Говорили его отец и тетя Фелисия.
— … я так люблю тебя, Лиса, мне без тебя жизни нет…
Странный, какой-то мокрый, чмокающий звук. Негромкий стон.
— И мне без тебя жизни нет, Тось! И не было никогда!
— Ты такая красивая, Лиса, совсем не изменилась за столько лет!
— Неправда, Тось, слишком много их было, этих лет!
— Для меня все, как вчера, случилось.
—
— Мне плевать! Давай бросим все и уедем, куда глаза глядят!
— Да куда ж мы уедем-то? А дети? Хозяйство? На что жить-то будем?
— Проживем как-нибудь, руки есть, голова вроде тоже. А хозяйство пусть им остается, и дети тоже. Мне ничего не надо!

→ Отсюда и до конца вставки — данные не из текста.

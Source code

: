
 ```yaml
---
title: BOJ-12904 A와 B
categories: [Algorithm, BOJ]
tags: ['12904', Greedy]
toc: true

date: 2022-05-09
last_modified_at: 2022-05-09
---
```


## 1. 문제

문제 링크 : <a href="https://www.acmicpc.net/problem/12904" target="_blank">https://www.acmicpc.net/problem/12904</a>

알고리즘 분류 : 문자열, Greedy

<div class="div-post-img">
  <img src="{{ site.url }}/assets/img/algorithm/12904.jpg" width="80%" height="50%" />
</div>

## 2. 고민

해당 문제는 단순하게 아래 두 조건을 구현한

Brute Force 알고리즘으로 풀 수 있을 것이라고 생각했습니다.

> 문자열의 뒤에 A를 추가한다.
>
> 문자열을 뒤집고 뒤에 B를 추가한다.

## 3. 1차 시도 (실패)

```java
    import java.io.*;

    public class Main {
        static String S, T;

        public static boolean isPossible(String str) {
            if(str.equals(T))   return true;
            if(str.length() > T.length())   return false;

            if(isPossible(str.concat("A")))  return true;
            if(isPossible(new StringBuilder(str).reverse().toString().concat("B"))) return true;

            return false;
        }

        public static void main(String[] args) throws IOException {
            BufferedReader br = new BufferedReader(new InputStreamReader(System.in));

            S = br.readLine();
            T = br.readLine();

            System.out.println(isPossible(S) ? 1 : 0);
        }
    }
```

— Не говори так, Тось, ведь сынок же у тебя!
Ненавидящий то ли стон, то ли рык, от которого маленький Тось похолодел и покрылся мурашками, несмотря на жару.

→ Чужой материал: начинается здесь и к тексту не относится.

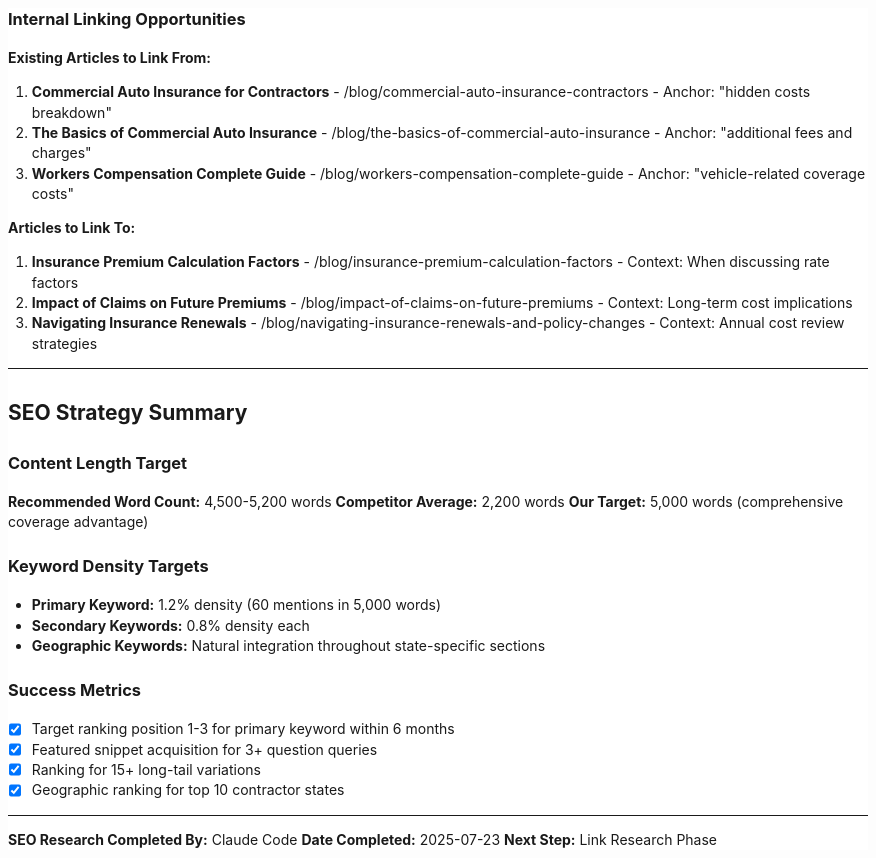 ### Internal Linking Opportunities
**Existing Articles to Link From:**
1. **Commercial Auto Insurance for Contractors** - /blog/commercial-auto-insurance-contractors - Anchor: "hidden costs breakdown"
2. **The Basics of Commercial Auto Insurance** - /blog/the-basics-of-commercial-auto-insurance - Anchor: "additional fees and charges"
3. **Workers Compensation Complete Guide** - /blog/workers-compensation-complete-guide - Anchor: "vehicle-related coverage costs"

**Articles to Link To:**
1. **Insurance Premium Calculation Factors** - /blog/insurance-premium-calculation-factors - Context: When discussing rate factors
2. **Impact of Claims on Future Premiums** - /blog/impact-of-claims-on-future-premiums - Context: Long-term cost implications
3. **Navigating Insurance Renewals** - /blog/navigating-insurance-renewals-and-policy-changes - Context: Annual cost review strategies

---

## SEO Strategy Summary

### Content Length Target
**Recommended Word Count:** 4,500-5,200 words
**Competitor Average:** 2,200 words
**Our Target:** 5,000 words (comprehensive coverage advantage)

### Keyword Density Targets
- **Primary Keyword:** 1.2% density (60 mentions in 5,000 words)
- **Secondary Keywords:** 0.8% density each
- **Geographic Keywords:** Natural integration throughout state-specific sections

### Success Metrics
- [x] Target ranking position 1-3 for primary keyword within 6 months
- [x] Featured snippet acquisition for 3+ question queries
- [x] Ranking for 15+ long-tail variations
- [x] Geographic ranking for top 10 contractor states

---

**SEO Research Completed By:** Claude Code
**Date Completed:** 2025-07-23
**Next Step:** Link Research Phase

— Не нужен мне никто, кроме тебя, Лиса! Никто не нужен!
— Мне тоже не нужен, ты знаешь, как я живу, иной раз хоть в петлю, но….
— Что «но»?
— Не поеду я с тобой никуда, Тось.
— Почему?
— Бесплодная я теперь, не смогу тебе ребеночка родить.
— Я же сказал, плевать!
— Тебе плевать, а мне не плевать! Болею я, Тось. Наверное, долго не поживу. А ты как же, один останешься? Бобылем будешь век доживать при живых жене и сыне?

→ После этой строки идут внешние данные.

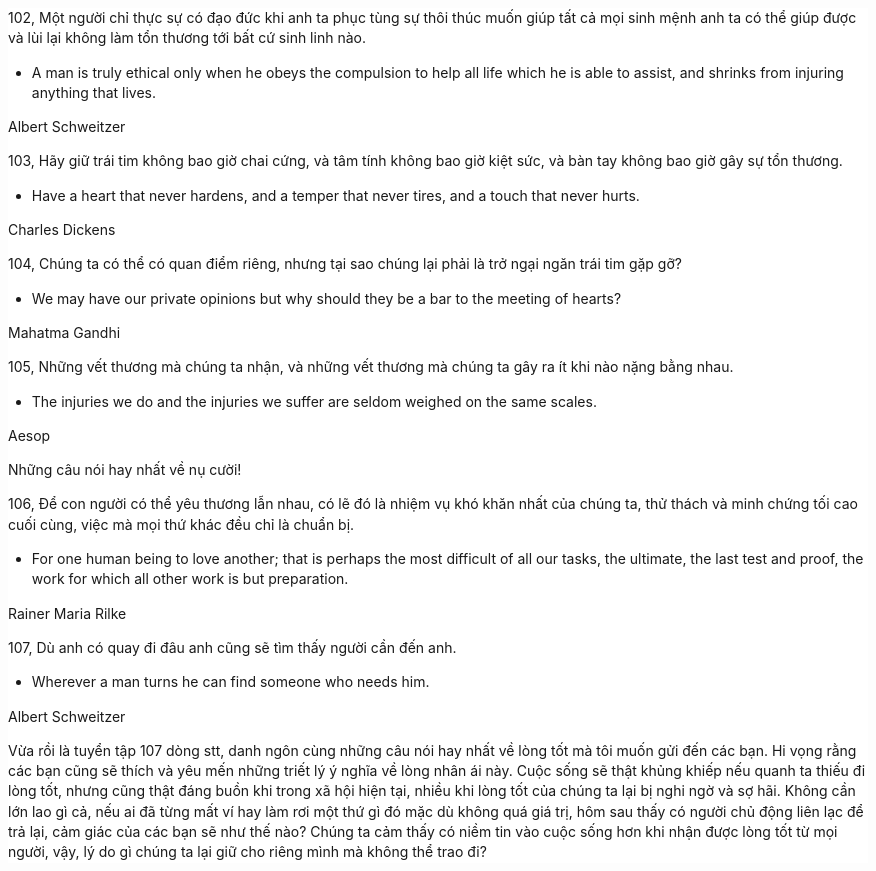102, Một người chỉ thực sự có đạo đức khi anh ta phục tùng sự thôi thúc
muốn giúp tất cả mọi sinh mệnh anh ta có thể giúp được và lùi lại không
làm tổn thương tới bất cứ sinh linh nào.

- A man is truly ethical only when he obeys the compulsion to help all life
which he is able to assist, and shrinks from injuring anything that lives.

Albert Schweitzer

103, Hãy giữ trái tim không bao giờ chai cứng, và tâm tính không bao giờ
kiệt sức, và bàn tay không bao giờ gây sự tổn thương.

- Have a heart that never hardens, and a temper that never tires, and a
touch that never hurts.

Charles Dickens

104, Chúng ta có thể có quan điểm riêng, nhưng tại sao chúng lại phải là
trở ngại ngăn trái tim gặp gỡ?

- We may have our private opinions but why should they be a bar to the meeting
of hearts?

Mahatma Gandhi

105, Những vết thương mà chúng ta nhận, và những vết thương mà chúng ta
gây ra ít khi nào nặng bằng nhau.

- The injuries we do and the injuries we suffer are seldom weighed on the
same scales.

Aesop

Những câu nói hay nhất về nụ cười!

106, Để con người có thể yêu thương lẫn nhau, có lẽ đó là nhiệm vụ khó khăn
nhất của chúng ta, thử thách và minh chứng tối cao cuối cùng, việc mà mọi
thứ khác đều chỉ là chuẩn bị.

- For one human being to love another; that is perhaps the most difficult
of all our tasks, the ultimate, the last test and proof, the work for which
all other work is but preparation.

Rainer Maria Rilke

107, Dù anh có quay đi đâu anh cũng sẽ tìm thấy người cần đến anh.

- Wherever a man turns he can find someone who needs him.

Albert Schweitzer

Vừa rồi là tuyển tập 107 dòng stt, danh ngôn cùng những câu nói hay nhất
về lòng tốt mà tôi muốn gửi đến các bạn. Hi vọng rằng các bạn cũng sẽ thích
và yêu mến những triết lý ý nghĩa về lòng nhân ái này. Cuộc sống sẽ thật
khủng khiếp nếu quanh ta thiếu đi lòng tốt, nhưng cũng thật đáng buồn khi
trong xã hội hiện tại, nhiều khi lòng tốt của chúng ta lại bị nghi ngờ và
sợ hãi. Không cần lớn lao gì cả, nếu ai đã từng mất ví hay làm rơi một thứ
gì đó mặc dù không quá giá trị, hôm sau thấy có người chủ động liên lạc
để trả lại, cảm giác của các bạn sẽ như thế nào? Chúng ta cảm thấy có niềm
tin vào cuộc sống hơn khi nhận được lòng tốt từ mọi người, vậy, lý do gì
chúng ta lại giữ cho riêng mình mà không thể trao đi?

— Если ты умрешь, то и я жить не буду!
— Семеро с тобой, Тось, и думать не смей! Поклянись сейчас же, что не наложишь на себя руки!
— Нет!
— Клянись!
— Нет….
— Тось, пожалуйста! Иначе вдруг мы не встретимся на том свете!
— Ладно, клянусь….
Снова долгий чмокающий звук, стоны, шорох одежды….
Устав от долгого неподвижного стояния, Тось переступил с ноги на ногу и…. под пяткой у него громко хрустнула ветка. Он в ужасе сорвался с места, успев краем глаза заметить, как шарахнулись друг от друга отец и тетка Фелисия, и понесся в сторону опушки, к людям.
Нечаянно открытая отцовская тайна ворочалась внутри горячим камнем, рождая злость и обиду. Значит, я ему не нужен! Значит, на нас с матерью ему плевать, и на Миру тоже! Пусть мы все тут одни останемся, ему все равно! Тось глотал слезы обиды и боли. Он чувствовал себя преданным. Тетку Фелисию он тоже любил, она была ему такой же матерью, как и своя собственная, и от нее он такого не ожидал.
Но от отца не ожидал еще больше.
Вот он, значит, какой, — думал Тось, едва сдерживая слезы. — Я его так люблю, а он меня совсем не любит. Если я умру, он даже не заметит.
Тось представил себя, лежащего неподвижно на погребальных досках, совсем как бабка Тева, на похоронах которой он недавно был, и отца, который равнодушно стоял рядом, даже не глядя на него. От этой картины Тосю стало так жалко себя, что захотелось плакать. Проглотив вставший в горле комок, он сжал кулаки и начал представлять, как вырастет и назло отцу станет большим и сильным, а еще героем, и тогда отец обо всем пожалеет, а Тось к нему даже не подойдет. И вообще — Тось как раз добежал до спящей сестренки — у него есть Мира и мама, которые его любят и никогда не бросят, а у отца только тетка Фелисия, которая скоро умрет, и тот останется один. Так ему и надо.
Тось улегся рядом с Мирой, вдыхая ее запах, такой знакомый и родной, и вскоре заснул.
Потом их разбудили, и они снова пошли работать. Жалеть себя и переживать было некогда, и Тось почти забыл о том, что произошло. Только в сердце как будто поселилось маленькое черное пятнышко, которое нет-нет, да и давало о себе знать. Тогда Тось спрашивал себя, что же случилось? И вспоминал: ах, да, папа не любит. И зло отвечал самому себе — ну и пусть, ну и пусть не любит, я его тоже не люблю, он злой, нехороший, пусть живет со своей теткой Фелисией, а она умрет, и так ему и надо.